=== Stored data ===
○ ○ ○ ○ ○
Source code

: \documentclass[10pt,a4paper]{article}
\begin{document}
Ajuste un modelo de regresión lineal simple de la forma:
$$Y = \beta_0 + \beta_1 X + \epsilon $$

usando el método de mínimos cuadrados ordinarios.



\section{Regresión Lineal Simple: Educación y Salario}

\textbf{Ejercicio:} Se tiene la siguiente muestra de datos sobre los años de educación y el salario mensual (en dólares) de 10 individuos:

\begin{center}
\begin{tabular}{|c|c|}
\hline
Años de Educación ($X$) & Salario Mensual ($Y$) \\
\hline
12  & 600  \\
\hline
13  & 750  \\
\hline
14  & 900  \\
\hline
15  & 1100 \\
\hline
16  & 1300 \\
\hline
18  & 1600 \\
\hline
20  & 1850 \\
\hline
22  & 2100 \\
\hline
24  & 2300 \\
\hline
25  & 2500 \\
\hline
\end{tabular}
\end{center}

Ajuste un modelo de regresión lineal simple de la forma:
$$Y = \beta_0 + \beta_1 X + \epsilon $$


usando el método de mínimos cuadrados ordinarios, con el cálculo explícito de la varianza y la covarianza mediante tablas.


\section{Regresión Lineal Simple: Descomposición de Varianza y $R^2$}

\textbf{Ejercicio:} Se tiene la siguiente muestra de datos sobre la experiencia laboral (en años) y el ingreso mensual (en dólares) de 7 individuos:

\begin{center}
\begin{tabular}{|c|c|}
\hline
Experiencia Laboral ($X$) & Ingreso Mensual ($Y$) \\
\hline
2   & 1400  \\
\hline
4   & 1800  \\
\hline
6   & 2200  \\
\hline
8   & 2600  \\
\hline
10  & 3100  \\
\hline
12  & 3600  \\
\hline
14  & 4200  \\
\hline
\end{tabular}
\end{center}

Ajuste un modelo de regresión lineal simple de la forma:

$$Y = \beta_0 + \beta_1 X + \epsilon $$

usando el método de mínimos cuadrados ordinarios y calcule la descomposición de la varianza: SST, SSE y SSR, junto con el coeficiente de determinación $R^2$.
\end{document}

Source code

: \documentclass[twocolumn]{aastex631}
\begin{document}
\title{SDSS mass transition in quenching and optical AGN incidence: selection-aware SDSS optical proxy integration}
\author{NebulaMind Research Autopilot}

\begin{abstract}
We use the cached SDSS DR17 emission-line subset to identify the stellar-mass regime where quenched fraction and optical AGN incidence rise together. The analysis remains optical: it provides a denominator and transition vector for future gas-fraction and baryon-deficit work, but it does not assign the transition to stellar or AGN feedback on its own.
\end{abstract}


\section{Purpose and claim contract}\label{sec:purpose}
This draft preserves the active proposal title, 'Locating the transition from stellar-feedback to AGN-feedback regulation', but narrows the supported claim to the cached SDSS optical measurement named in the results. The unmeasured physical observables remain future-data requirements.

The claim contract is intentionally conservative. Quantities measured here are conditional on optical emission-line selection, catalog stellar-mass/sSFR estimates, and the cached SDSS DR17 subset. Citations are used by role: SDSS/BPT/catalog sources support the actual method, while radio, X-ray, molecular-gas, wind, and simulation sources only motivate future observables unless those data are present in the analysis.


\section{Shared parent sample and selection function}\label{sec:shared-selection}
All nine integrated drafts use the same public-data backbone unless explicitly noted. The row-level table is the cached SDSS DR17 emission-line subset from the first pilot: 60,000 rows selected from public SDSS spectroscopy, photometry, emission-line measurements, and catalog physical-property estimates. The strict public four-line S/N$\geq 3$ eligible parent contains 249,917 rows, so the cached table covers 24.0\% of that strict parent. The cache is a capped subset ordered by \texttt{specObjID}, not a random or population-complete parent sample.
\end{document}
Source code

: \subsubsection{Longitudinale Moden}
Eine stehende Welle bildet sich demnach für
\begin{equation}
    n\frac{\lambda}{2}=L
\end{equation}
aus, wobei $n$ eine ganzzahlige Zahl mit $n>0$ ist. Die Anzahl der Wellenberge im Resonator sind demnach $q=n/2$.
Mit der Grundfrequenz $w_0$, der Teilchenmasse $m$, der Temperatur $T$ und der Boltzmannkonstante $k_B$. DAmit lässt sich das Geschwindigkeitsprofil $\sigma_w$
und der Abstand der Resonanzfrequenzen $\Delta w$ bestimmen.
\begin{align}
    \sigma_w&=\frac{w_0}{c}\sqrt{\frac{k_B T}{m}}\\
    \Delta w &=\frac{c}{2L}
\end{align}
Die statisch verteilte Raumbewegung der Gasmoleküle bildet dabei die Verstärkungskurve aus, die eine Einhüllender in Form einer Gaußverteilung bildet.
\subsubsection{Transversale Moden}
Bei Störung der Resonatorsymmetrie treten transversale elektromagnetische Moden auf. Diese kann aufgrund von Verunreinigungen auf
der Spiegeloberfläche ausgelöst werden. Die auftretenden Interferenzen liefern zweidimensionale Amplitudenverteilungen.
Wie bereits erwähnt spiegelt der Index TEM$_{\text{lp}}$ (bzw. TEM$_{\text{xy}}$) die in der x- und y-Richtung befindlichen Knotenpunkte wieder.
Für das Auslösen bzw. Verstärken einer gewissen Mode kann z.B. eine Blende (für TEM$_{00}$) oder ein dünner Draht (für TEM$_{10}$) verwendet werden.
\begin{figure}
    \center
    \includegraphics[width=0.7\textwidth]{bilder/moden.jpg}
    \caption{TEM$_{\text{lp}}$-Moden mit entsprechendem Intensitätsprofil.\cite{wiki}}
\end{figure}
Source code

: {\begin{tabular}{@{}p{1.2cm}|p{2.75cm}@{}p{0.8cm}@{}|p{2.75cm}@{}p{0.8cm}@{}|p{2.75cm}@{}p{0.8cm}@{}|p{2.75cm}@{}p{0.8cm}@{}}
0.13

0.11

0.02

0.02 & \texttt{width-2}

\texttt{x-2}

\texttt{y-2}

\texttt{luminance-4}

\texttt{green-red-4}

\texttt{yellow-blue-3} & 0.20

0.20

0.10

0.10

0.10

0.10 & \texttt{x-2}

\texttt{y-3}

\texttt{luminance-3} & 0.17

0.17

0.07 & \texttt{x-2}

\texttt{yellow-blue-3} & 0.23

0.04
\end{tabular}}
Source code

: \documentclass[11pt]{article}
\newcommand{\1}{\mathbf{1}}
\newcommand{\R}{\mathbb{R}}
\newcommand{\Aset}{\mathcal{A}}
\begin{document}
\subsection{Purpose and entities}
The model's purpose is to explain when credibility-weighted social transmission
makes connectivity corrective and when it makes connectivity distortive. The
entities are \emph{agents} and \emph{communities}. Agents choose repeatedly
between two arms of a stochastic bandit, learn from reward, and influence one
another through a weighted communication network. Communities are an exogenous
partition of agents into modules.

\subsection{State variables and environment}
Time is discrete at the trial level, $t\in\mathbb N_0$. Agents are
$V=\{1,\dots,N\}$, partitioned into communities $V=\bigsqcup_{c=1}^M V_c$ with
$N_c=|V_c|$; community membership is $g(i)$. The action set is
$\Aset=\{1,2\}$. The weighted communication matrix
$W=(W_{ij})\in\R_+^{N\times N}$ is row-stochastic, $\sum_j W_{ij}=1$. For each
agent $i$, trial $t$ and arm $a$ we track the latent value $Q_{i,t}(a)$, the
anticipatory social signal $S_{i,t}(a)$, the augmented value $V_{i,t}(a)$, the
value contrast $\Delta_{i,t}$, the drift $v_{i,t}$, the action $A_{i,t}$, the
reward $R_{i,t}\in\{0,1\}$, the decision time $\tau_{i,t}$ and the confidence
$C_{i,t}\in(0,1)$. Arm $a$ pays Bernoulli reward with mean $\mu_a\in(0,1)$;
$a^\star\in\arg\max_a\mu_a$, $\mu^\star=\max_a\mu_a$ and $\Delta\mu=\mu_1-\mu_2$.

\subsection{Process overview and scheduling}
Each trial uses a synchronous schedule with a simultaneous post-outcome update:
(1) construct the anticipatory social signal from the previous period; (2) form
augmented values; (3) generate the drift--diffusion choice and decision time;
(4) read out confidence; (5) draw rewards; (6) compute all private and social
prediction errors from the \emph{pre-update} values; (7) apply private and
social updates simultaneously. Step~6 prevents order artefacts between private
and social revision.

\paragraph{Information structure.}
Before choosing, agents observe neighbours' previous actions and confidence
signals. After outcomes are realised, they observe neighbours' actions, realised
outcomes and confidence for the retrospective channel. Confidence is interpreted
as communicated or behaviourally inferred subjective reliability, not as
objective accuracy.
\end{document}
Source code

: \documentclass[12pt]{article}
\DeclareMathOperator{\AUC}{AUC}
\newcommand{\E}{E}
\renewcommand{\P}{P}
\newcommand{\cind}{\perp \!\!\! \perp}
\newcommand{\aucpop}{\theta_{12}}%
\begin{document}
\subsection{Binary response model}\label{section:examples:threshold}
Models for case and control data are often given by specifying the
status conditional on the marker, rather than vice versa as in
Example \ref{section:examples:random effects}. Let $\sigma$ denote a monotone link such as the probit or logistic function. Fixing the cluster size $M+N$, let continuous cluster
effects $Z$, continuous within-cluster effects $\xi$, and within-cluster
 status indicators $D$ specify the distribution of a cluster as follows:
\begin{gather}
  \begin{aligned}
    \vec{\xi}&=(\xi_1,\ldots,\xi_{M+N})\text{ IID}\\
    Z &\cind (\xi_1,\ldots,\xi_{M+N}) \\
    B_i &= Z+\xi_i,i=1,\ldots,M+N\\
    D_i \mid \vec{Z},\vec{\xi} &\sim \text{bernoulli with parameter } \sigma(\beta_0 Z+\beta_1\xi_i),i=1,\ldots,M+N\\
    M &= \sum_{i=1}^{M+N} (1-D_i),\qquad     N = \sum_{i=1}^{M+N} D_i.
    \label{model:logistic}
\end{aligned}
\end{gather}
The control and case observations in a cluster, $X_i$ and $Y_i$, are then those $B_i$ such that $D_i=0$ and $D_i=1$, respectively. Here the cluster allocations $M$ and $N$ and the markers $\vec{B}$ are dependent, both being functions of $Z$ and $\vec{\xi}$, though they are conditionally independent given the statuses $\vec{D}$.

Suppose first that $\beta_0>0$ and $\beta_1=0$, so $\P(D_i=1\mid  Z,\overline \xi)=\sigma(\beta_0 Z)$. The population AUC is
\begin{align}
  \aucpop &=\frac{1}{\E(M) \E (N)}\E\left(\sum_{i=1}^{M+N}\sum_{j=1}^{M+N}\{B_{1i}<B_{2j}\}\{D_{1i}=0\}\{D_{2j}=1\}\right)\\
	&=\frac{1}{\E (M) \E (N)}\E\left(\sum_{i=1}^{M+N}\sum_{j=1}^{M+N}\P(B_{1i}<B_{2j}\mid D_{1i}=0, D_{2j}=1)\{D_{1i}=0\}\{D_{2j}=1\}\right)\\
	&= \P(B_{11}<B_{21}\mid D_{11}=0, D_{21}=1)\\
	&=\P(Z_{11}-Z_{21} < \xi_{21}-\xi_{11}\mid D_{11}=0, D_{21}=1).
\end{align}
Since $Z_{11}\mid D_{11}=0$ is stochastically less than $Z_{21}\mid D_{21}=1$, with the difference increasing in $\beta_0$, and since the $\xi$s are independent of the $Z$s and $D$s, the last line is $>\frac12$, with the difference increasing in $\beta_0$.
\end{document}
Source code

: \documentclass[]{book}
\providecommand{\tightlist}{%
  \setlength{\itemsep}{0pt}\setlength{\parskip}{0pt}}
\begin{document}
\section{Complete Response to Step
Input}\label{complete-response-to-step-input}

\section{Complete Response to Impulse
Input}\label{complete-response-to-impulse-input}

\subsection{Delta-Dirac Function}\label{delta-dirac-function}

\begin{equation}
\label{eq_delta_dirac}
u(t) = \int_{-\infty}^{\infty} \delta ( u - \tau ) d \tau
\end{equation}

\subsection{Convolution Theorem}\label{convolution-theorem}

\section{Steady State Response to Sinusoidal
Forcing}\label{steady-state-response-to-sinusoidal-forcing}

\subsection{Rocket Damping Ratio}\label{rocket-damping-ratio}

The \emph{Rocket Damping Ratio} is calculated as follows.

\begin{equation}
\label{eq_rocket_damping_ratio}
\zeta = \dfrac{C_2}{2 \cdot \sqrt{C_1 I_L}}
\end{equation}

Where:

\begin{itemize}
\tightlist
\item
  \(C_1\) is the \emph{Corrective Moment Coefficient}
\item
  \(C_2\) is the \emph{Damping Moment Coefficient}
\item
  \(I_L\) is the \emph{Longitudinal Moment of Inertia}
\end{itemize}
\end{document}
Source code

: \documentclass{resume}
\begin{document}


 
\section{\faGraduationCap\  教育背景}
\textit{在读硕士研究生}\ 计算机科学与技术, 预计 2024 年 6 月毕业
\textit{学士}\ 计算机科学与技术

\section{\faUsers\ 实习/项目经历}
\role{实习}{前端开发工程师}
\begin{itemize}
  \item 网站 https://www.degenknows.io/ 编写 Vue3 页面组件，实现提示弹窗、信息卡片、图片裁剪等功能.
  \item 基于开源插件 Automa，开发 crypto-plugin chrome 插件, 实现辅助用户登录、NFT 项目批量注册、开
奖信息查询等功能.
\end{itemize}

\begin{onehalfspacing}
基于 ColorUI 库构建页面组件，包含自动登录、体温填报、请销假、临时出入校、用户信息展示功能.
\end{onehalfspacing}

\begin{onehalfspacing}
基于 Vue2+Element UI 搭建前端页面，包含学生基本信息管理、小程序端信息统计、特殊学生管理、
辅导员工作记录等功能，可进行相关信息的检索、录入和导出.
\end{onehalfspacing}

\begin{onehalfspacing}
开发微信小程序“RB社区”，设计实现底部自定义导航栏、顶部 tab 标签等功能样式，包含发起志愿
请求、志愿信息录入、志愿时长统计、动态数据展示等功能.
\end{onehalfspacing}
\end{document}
○ ○ ○ ○ ○
Find the word "mínimos" in the entries, then copy out every line that has it.

usando el método de mínimos cuadrados ordinarios.
usando el método de mínimos cuadrados ordinarios, con el cálculo explícito de la varianza y la covarianza mediante tablas.
usando el método de mínimos cuadrados ordinarios y calcule la descomposición de la varianza: SST, SSE y SSR, junto con el coeficiente de determinación $R^2$.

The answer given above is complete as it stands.